# [Work instructions]
Within the listing, each line that has the string "stack" should be copied.

# [Records provided]
= Beginning of Section =
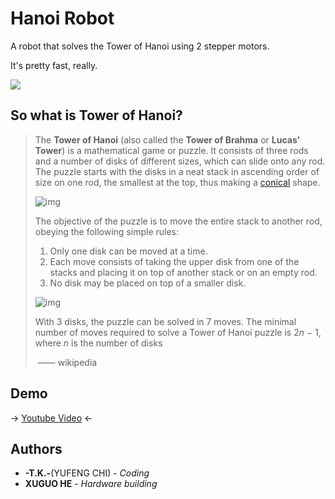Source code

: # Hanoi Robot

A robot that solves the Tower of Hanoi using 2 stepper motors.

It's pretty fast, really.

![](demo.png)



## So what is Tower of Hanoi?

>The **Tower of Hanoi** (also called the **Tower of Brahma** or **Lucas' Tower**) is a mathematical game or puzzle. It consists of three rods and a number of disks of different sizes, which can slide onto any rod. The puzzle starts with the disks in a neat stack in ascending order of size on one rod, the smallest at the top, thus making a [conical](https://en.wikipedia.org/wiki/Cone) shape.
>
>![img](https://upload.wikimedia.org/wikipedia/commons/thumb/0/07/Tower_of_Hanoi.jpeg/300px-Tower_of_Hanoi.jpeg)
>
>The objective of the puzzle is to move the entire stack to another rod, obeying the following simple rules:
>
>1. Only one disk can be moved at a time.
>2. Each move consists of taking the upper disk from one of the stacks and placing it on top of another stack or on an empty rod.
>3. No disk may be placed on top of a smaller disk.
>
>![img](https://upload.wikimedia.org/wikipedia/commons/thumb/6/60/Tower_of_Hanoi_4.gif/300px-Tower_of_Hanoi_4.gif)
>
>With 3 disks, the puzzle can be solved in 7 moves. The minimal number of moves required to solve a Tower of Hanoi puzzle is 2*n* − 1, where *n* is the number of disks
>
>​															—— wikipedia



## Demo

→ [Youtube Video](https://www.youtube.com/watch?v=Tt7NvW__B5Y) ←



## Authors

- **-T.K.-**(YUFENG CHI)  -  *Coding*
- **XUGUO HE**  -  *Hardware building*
= End of Section =
= Beginning of Section =
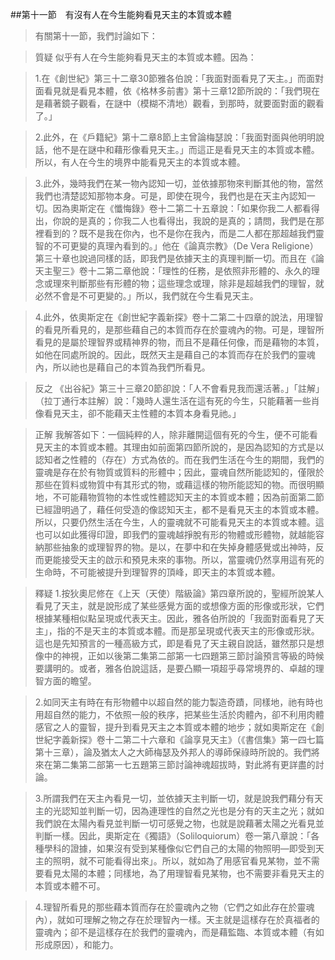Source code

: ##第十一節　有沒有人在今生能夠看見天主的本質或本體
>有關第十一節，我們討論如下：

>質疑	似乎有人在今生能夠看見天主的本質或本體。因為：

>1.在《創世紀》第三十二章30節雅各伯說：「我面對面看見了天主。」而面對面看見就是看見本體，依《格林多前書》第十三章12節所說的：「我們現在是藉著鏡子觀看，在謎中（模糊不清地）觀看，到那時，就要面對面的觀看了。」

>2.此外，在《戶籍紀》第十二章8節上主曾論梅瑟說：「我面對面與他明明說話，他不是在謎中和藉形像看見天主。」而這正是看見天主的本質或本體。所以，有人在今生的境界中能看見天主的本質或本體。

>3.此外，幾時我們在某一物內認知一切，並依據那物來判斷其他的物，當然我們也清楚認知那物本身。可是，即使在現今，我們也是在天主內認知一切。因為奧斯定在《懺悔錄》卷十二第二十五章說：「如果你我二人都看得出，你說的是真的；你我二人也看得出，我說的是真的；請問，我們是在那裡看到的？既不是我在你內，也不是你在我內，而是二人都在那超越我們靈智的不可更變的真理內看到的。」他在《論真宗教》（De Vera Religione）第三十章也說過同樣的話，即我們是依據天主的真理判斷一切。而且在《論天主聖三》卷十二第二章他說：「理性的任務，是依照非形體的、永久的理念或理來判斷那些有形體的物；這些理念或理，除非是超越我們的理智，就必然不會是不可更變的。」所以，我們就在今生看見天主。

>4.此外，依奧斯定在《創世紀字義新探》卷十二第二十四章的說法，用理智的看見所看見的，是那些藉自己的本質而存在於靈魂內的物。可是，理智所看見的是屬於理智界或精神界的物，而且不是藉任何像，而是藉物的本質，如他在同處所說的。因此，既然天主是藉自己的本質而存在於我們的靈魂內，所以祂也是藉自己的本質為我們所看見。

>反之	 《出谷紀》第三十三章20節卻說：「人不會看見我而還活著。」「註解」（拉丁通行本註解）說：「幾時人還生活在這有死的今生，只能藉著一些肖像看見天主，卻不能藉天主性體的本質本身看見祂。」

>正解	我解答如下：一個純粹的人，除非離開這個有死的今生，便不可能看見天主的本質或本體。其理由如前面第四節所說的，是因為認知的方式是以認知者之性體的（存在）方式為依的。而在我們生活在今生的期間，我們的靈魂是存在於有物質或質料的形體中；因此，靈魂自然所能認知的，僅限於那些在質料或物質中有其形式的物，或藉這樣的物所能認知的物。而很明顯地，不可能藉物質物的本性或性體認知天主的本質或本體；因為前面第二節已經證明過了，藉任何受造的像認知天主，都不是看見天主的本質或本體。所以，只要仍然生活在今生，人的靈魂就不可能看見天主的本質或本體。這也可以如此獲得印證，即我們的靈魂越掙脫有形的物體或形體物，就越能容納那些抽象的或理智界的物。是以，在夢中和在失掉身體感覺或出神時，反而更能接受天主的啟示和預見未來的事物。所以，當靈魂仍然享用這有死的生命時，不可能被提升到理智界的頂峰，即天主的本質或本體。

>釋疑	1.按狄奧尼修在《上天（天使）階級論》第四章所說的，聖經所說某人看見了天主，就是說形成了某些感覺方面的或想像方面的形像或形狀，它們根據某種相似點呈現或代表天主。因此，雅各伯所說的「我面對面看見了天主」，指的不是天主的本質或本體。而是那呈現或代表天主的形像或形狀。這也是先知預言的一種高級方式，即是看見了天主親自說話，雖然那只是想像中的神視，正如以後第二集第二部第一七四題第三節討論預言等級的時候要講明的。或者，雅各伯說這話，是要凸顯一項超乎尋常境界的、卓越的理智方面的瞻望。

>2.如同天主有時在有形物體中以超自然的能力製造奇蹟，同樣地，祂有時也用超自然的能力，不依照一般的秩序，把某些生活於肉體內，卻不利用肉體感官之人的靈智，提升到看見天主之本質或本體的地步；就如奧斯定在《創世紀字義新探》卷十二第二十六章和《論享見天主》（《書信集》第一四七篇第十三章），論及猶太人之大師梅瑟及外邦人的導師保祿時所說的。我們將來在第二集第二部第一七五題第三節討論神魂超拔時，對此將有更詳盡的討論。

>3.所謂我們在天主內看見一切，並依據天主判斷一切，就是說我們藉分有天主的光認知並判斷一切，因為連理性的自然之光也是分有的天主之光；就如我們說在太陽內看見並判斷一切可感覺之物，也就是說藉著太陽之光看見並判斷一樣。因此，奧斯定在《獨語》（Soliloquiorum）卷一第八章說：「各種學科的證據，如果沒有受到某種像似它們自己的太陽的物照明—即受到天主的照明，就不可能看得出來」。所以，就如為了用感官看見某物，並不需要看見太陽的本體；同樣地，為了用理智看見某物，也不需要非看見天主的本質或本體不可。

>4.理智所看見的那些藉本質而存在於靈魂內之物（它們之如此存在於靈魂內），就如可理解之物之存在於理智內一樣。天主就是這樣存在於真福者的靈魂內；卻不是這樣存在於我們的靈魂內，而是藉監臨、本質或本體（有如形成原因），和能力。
= End of Section =
# [Task solution]
>The **Tower of Hanoi** (also called the **Tower of Brahma** or **Lucas' Tower**) is a mathematical game or puzzle. It consists of three rods and a number of disks of different sizes, which can slide onto any rod. The puzzle starts with the disks in a neat stack in ascending order of size on one rod, the smallest at the top, thus making a [conical](https://en.wikipedia.org/wiki/Cone) shape.
>The objective of the puzzle is to move the entire stack to another rod, obeying the following simple rules:
>2. Each move consists of taking the upper disk from one of the stacks and placing it on top of another stack or on an empty rod.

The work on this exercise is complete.